Ni siquiera cuando el Radicalismo gana claramente una elección a gobernador en Mendoza, trae algo de paz en Juntos por el Cambio.

La revolución de la alegría mendocina no duró ni para inflar los globos; al día siguiente se conocieron los números del índice que Macri eligió para que se evalúe su gestión, la pobreza. Más que desaprobado, pero por favor, que no recurse: 35.4% de índice de pobreza, el peor en 17 años; la indigencia llegó al 7%; el 52.6% de las/os chicas/os menores de 14 años son pobres, unos cinco millones. La inflación de septiembre rondará el 6% (la más alta de todo el gobierno macrista) y la interanual el 55%. Se estima que terminará su mandato con el 40% de pobreza: “Para fin de año la pobreza aumentará al 38%”, Agustín Salvia, director del Observatorio de la Deuda Social de la UCA.
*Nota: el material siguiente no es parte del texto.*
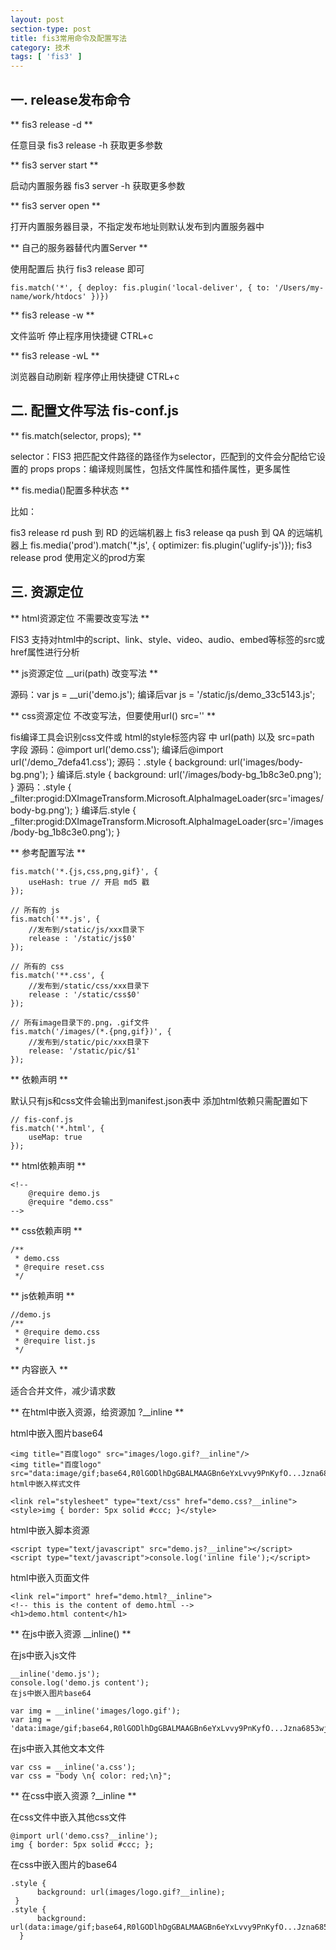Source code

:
 ```yaml
---
layout: post
section-type: post
title: fis3常用命令及配置写法
category: 技术
tags: [ 'fis3' ]
---
```

## 一. release发布命令 ##

** fis3 release -d **

 <path>任意目录
 fis3 release -h 获取更多参数

** fis3 server start **

启动内置服务器
fis3 server -h 获取更多参数

** fis3 server open **

打开内置服务器目录，不指定发布地址则默认发布到内置服务器中

** 自己的服务器替代内置Server **

使用配置后 执行 fis3 release 即可

    fis.match('*', { deploy: fis.plugin('local-deliver', { to: '/Users/my-name/work/htdocs' })})

** fis3 release -w **

文件监听
停止程序用快捷键 CTRL+c

** fis3 release -wL **

浏览器自动刷新
程序停止用快捷键 CTRL+c

## 二. 配置文件写法 fis-conf.js ##

** fis.match(selector, props); **

selector：FIS3 把匹配文件路径的路径作为selector，匹配到的文件会分配给它设置的 props
props：编译规则属性，包括文件属性和插件属性，更多属性

** fis.media()配置多种状态 **

比如：

fis3 release rd push 到 RD 的远端机器上
fis3 release qa push 到 QA 的远端机器上
fis.media('prod').match('*.js', { optimizer: fis.plugin('uglify-js')});
fis3 release prod 使用定义的prod方案

## 三. 资源定位 ##

** html资源定位 不需要改变写法 **

FIS3 支持对html中的script、link、style、video、audio、embed等标签的src或href属性进行分析

** js资源定位 __uri(path) 改变写法 **

源码：var js = __uri('demo.js');
编译后var js = '/static/js/demo_33c5143.js';

** css资源定位 不改变写法，但要使用url() src='' **

fis编译工具会识别css文件或 html的style标签内容 中 url(path) 以及 src=path 字段
源码：@import url('demo.css');
编译后@import url('/demo_7defa41.css');
源码：.style { background: url('images/body-bg.png'); }
编译后.style { background: url('/images/body-bg_1b8c3e0.png'); }
源码：.style { _filter:progid:DXImageTransform.Microsoft.AlphaImageLoader(src='images/body-bg.png'); }
编译后.style { _filter:progid:DXImageTransform.Microsoft.AlphaImageLoader(src='/images/body-bg_1b8c3e0.png'); }

** 参考配置写法 **

    fis.match('*.{js,css,png,gif}', {
        useHash: true // 开启 md5 戳
    });

    // 所有的 js
    fis.match('**.js', {
        //发布到/static/js/xxx目录下
        release : '/static/js$0'
    });

    // 所有的 css
    fis.match('**.css', {
        //发布到/static/css/xxx目录下
        release : '/static/css$0'
    });

    // 所有image目录下的.png，.gif文件
    fis.match('/images/(*.{png,gif})', {
        //发布到/static/pic/xxx目录下
        release: '/static/pic/$1'
    });

** 依赖声明 **

默认只有js和css文件会输出到manifest.json表中
添加html依赖只需配置如下

    // fis-conf.js
    fis.match('*.html', {
        useMap: true
    });
** html依赖声明 **

    <!--
        @require demo.js
        @require "demo.css"
    -->
** css依赖声明 **

    /**
     * demo.css
     * @require reset.css
     */
** js依赖声明 **

    //demo.js
    /**
     * @require demo.css
     * @require list.js
     */
** 内容嵌入 **

适合合并文件，减少请求数

** 在html中嵌入资源，给资源加 ?__inline **

html中嵌入图片base64

    <img title="百度logo" src="images/logo.gif?__inline"/>
    <img title="百度logo" src="data:image/gif;base64,R0lGODlhDgGBALMAAGBn6eYxLvvy9PnKyfO...Jzna6853wjKc850nPeoY
    html中嵌入样式文件

    <link rel="stylesheet" type="text/css" href="demo.css?__inline">
    <style>img { border: 5px solid #ccc; }</style>
html中嵌入脚本资源

    <script type="text/javascript" src="demo.js?__inline"></script>
    <script type="text/javascript">console.log('inline file');</script>
html中嵌入页面文件

    <link rel="import" href="demo.html?__inline">
    <!-- this is the content of demo.html -->
    <h1>demo.html content</h1>

** 在js中嵌入资源 __inline() **

在js中嵌入js文件

    __inline('demo.js');
    console.log('demo.js content');
    在js中嵌入图片base64

    var img = __inline('images/logo.gif');
    var img = 'data:image/gif;base64,R0lGODlhDgGBALMAAGBn6eYxLvvy9PnKyfO...Jzna6853wjKc850nPeoYgAgA7';
在js中嵌入其他文本文件

    var css = __inline('a.css');
    var css = "body \n{ color: red;\n}";

** 在css中嵌入资源 ?__inline **

在css文件中嵌入其他css文件

    @import url('demo.css?__inline');
    img { border: 5px solid #ccc; };
在css中嵌入图片的base64

    .style {
          background: url(images/logo.gif?__inline);
     }
    .style {
          background: url(data:image/gif;base64,R0lGODlhDgGBALMAAGBn6eYxLvvy9PnKyfO...Jzna6853wjKc850nPeoYgAgA7);
      }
La agenda política es la del nuevo Gobierno, no del saliente, es la del Frente de Todos.

En los 30 actos de gira de despedida de campaña de Macri, se escuchan las voces del candidato a vice Miguel Ángel Pichetto, de la diputada Elisa Carrió y se toman las últimas medidas desde la trinchera de la ministra de Seguridad, Patricia Bullrich. La decisión es que sean ellos quienes “banquen” al Presidente para fortalecer con su discurso duro, su núcleo duro, y así mantener el 30% del electorado. Difícilmente consigan algo más. El clima de época ya es otro, y el discurso de mano dura puede ser simpático para gran parte del electorado, pero éste hoy tiene otra agenda: la economía, la falta de trabajo y el dinero que no alcanza. Y esa agenda política es la del nuevo Gobierno, no del saliente, es la del Frente de Todos. La sociedad se ha dado un baño de Peronismo.